Retyping the records exactly is the whole task.

## Records for the task
----

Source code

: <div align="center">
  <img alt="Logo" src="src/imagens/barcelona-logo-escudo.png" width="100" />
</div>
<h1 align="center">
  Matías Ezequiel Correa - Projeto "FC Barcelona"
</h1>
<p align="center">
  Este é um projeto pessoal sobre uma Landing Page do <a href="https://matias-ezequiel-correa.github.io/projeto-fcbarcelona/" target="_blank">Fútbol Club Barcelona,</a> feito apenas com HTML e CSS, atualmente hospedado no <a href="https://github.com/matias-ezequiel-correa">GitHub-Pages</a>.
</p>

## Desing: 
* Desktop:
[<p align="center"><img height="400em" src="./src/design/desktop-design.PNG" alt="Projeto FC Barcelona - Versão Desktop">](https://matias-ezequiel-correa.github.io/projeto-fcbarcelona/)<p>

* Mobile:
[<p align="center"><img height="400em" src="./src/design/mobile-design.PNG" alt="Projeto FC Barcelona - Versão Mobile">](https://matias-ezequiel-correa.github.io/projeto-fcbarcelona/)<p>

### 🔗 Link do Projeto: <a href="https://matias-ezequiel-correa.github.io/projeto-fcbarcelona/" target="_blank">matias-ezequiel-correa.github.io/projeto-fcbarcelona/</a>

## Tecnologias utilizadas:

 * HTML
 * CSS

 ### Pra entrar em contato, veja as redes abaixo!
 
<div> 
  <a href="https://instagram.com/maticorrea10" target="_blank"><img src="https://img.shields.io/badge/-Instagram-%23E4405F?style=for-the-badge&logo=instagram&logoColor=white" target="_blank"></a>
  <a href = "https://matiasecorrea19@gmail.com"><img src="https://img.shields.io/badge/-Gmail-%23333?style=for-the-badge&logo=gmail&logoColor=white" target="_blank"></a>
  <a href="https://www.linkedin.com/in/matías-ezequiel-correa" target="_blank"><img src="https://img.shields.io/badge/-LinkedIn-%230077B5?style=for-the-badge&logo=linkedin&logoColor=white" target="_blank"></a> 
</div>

----

## Solution to the problem
Source code

: <div align="center">
  <img alt="Logo" src="src/imagens/barcelona-logo-escudo.png" width="100" />
</div>
<h1 align="center">
  Matías Ezequiel Correa - Projeto "FC Barcelona"
</h1>
<p align="center">
  Este é um projeto pessoal sobre uma Landing Page do <a href="https://matias-ezequiel-correa.github.io/projeto-fcbarcelona/" target="_blank">Fútbol Club Barcelona,</a> feito apenas com HTML e CSS, atualmente hospedado no <a href="https://github.com/matias-ezequiel-correa">GitHub-Pages</a>.
</p>

## Desing: 
* Desktop:
[<p align="center"><img height="400em" src="./src/design/desktop-design.PNG" alt="Projeto FC Barcelona - Versão Desktop">](https://matias-ezequiel-correa.github.io/projeto-fcbarcelona/)<p>

* Mobile:
[<p align="center"><img height="400em" src="./src/design/mobile-design.PNG" alt="Projeto FC Barcelona - Versão Mobile">](https://matias-ezequiel-correa.github.io/projeto-fcbarcelona/)<p>

### 🔗 Link do Projeto: <a href="https://matias-ezequiel-correa.github.io/projeto-fcbarcelona/" target="_blank">matias-ezequiel-correa.github.io/projeto-fcbarcelona/</a>

## Tecnologias utilizadas:

 * HTML
 * CSS

 ### Pra entrar em contato, veja as redes abaixo!
 
<div> 
  <a href="https://instagram.com/maticorrea10" target="_blank"><img src="https://img.shields.io/badge/-Instagram-%23E4405F?style=for-the-badge&logo=instagram&logoColor=white" target="_blank"></a>
  <a href = "https://matiasecorrea19@gmail.com"><img src="https://img.shields.io/badge/-Gmail-%23333?style=for-the-badge&logo=gmail&logoColor=white" target="_blank"></a>
  <a href="https://www.linkedin.com/in/matías-ezequiel-correa" target="_blank"><img src="https://img.shields.io/badge/-LinkedIn-%230077B5?style=for-the-badge&logo=linkedin&logoColor=white" target="_blank"></a> 
</div>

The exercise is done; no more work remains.